Wednesday, September 23, 2009

Yellow Fever

I am haunted by the color yellow. At night, when I wake up in a cold sweat it is not due to the fact that I have been reading The Bone Collector, by Jeffrey Deaver. The real source of my concern, the thought that dominates my walk to work...

The Yellow Card.



'Have the boys started playing soccer?'

Good guess, but no. Sammy has started kindergarten. If you get in trouble in his class you have to go 'flip your card', one infraction, yellow, two infractions, orange, three infractions, red. There was a time when my oldest child got a red card, but we don't mention that in our home anymore. It's better for everyone that way.

Back to Sammy. Sammy has been in school for a grand total of 11 days so far. Three of those days when I got home he had a forlorn look on his face. He knew that he had to face the music and fess up to his foul deeds. Usually I had received advance warning from one of my numerous sources, so I already knew all of the gory details. The sordid tales of picking at the tape on the floor in class, goofing off during chapel, turning off the lights on the other boys in the bathroom. The details stumbled out of Sammy with great shame. Even on the days where he escaped the sentence of the card flip there were discussions of 'almost flipping'. It seemed to me that few and far between were the days that Sammy was not on the edge of yellow.

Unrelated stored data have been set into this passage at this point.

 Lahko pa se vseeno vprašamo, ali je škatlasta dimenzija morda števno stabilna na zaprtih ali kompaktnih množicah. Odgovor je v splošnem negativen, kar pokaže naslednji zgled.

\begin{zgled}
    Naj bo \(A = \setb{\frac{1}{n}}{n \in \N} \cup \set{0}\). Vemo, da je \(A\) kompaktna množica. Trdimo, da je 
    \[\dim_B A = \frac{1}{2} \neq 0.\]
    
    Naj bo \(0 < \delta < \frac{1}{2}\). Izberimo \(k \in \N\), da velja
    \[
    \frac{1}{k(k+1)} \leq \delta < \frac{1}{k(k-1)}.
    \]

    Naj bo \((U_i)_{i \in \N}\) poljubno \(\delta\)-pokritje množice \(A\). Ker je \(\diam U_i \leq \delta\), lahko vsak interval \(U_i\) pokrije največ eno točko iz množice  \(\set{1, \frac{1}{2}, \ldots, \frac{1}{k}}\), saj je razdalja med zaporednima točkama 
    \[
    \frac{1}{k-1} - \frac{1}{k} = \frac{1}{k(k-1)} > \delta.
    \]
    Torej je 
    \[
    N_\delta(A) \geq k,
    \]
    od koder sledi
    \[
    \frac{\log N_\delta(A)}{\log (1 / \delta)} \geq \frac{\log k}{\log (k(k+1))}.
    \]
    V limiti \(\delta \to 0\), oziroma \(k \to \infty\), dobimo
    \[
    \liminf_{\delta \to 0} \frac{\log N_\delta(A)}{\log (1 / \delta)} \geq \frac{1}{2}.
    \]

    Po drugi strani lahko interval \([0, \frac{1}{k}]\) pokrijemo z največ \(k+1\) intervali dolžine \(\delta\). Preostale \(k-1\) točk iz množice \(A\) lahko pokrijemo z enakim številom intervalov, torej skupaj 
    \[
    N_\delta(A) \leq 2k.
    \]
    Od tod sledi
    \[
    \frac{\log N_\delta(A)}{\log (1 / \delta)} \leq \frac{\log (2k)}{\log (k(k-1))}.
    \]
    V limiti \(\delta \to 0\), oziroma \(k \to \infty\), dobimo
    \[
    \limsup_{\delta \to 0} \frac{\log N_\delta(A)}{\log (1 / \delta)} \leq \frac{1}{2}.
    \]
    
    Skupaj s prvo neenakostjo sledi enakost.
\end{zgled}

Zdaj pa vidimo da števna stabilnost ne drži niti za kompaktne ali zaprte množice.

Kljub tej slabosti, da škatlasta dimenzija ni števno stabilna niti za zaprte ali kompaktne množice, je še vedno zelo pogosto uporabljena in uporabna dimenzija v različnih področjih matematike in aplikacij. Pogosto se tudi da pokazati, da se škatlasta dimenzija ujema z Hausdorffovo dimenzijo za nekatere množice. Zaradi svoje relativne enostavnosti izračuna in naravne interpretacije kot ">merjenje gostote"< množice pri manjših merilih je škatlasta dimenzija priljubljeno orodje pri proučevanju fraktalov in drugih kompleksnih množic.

On Monday when he received his third yellow card, which was two days in a row, and I think three out of four I had had enough.

'To your room!' I bellowed in a fit of rage (rage might be a bit of an exaggeration, frustration? consternation?). How to deal with this? The willfulness. The disobedience.

We had a long talk, there were tears, there were harsh words spoken, there were hugs exchanged, but in the end I think the talk was fruitful, and we came to an understanding. Then I had to stop talking with Suzy and go talk with Sammy.

'Sammy, you can't keep bringing home yellow cards, bud. It just can't keep happening.'

'I know, I just forget.'

'I know you are trying, and mama and your teacher say you have been behaving well for most of the day, but you have to make good choices, OK?'

'OK.'

Well, not to jinx anything, but my sage words of wisdom, my awesome parenting seemed to really have an impact. Tuesday, green card, baby! OK, it was only one day, I admit that, but we are talking about baby steps here. If he makes it today, that will be two days in a row!

Go, Sammy, you can do it!

2 comments:

Chrissie said...

Ah Sammy, Sammy, Sammy. I would just like to remind you not to lose sight of the forest for the trees. Sammy is a great kid. Kind, sweet, and, yes, impulsive. But this is only step one on a very long 13 year path. I'm sure Sammy is still learning what is expected of him. Sure, he may not think things through all the way but yellow is a whole lot better than red, right? For me, sometimes I forget how little my kids are and what a large weight I'm putting on their little backs. This is their time to learn. And to learn, they will need to fail. It's up to us to let them know that failure is OK so long as they try again having learned something. I know you expect a green card every day. But yellow happens, even to the best of us. So hang in there Unc!

Dan said...

Green again today! Woohoo! Two days in a row can be considered a trend, right? That is statistically significant, isn't it?